In the GA framework, a species or population is a collection of individuals or chromosomes, usually initially generated randomly. A predefined fitness function guides selection while operators like crossover and mutation are used probabilistically in order to emulate reproduction.
One of the difficulties in working with GAs is choosing the parameters—the population size, the crossover and mutation probabilities, the number of generations, the selection mechanism, the fitness function—appropriate to solve a particular problem. Besides the difficulty of the application problem to be solved, an additional difficulty arises because the quality of the solution found, or the sum total of computational resources required to find it, depends on the selection of the parameters of the GA; that is, finding a correct fitness function and appropriate operators and other parameters to solve a problem with GAs is itself a difficult problem.
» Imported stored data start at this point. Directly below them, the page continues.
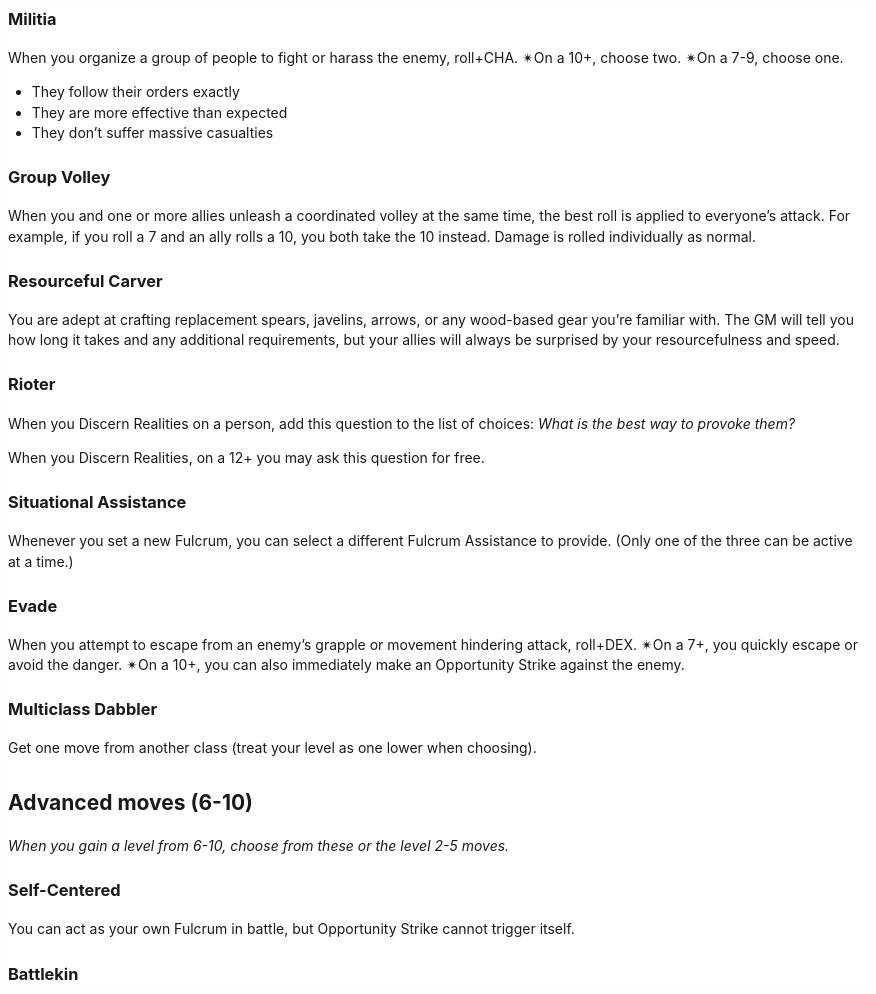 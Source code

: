 ### Militia

When you organize a group of people to fight or harass the enemy, roll+CHA. ✴On a 10+, choose two. ✴On a 7-9, choose one.

* They follow their orders exactly
* They are more effective than expected
* They don’t suffer massive casualties

### Group Volley

When you and one or more allies unleash a coordinated volley at the same time, the best roll is applied to everyone’s attack. For example, if you roll a 7 and an ally rolls a 10, you both take the 10 instead. Damage is rolled individually as normal.

### Resourceful Carver

You are adept at crafting replacement spears, javelins, arrows, or any wood-based gear you’re familiar with. The GM will tell you how long it takes and any additional requirements, but your allies will always be surprised by your resourcefulness and speed.

### Rioter

When you Discern Realities on a person, add this question to the list of choices:
*What is the best way to provoke them?*

When you Discern Realities, on a 12+ you may ask this question for free.

### Situational Assistance

Whenever you set a new Fulcrum, you can select a different Fulcrum Assistance to provide. (Only one of the three can be active at a time.)

### Evade

When you attempt to escape from an enemy’s grapple or movement hindering attack, roll+DEX. ✴On a 7+, you quickly escape or avoid the danger. ✴On a 10+, you can also immediately make an Opportunity Strike against the enemy.

### Multiclass Dabbler

Get one move from another class (treat your level as one lower when choosing).

## Advanced moves (6-10)

*When you gain a level from 6-10, choose from these or the level 2-5 moves.*

### Self-Centered

You can act as your own Fulcrum in battle, but Opportunity Strike cannot trigger itself.

### Battlekin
The contributions of this dissertation, then, are: to show that there is not a linear correlation between diversity in the initial population and the performance of GAs; to show that fitness functions that use information from the problem itself are better than fitness functions that need external tuning; and to propose a relationship between selection pressure and the probabilities of crossover and mutation that improve the performance of GAs in the context of of two extreme schema: small schema, where the building block in consideration is small (each bit individually can be considered as part of the general solution), and long schema, where the building block in consideration is long (a set of interrelated bits conform part of the general solution).
The Dissertation proposes three general hypotheses. The first one, in an attempt to measure the impact of the input over the output, study that there is not a linear correlation between diversity in the initial population and performance of GAs. The second one, proposes the use of parameters that belong to the problem itself to joint objective and constraint in fitness functions, and the third one use Holland's Schema Theorem for finding an interrelation between selection pressure and the probabilities of crossover and mutation that, if obeyed, is expected to result in better performance of the GA in terms of the solution quality found within a given number of generations and/or the number of generations to find a solution of a given quality than if the interrelation is not obeyed.
Theoretical and practical problems like the one-max problem and the intrusion detection problem (considered as problems with small schema) and the snake-in-the-box problem (considered as a problem with long schema) are tested under the specific hypotheses of the Dissertation.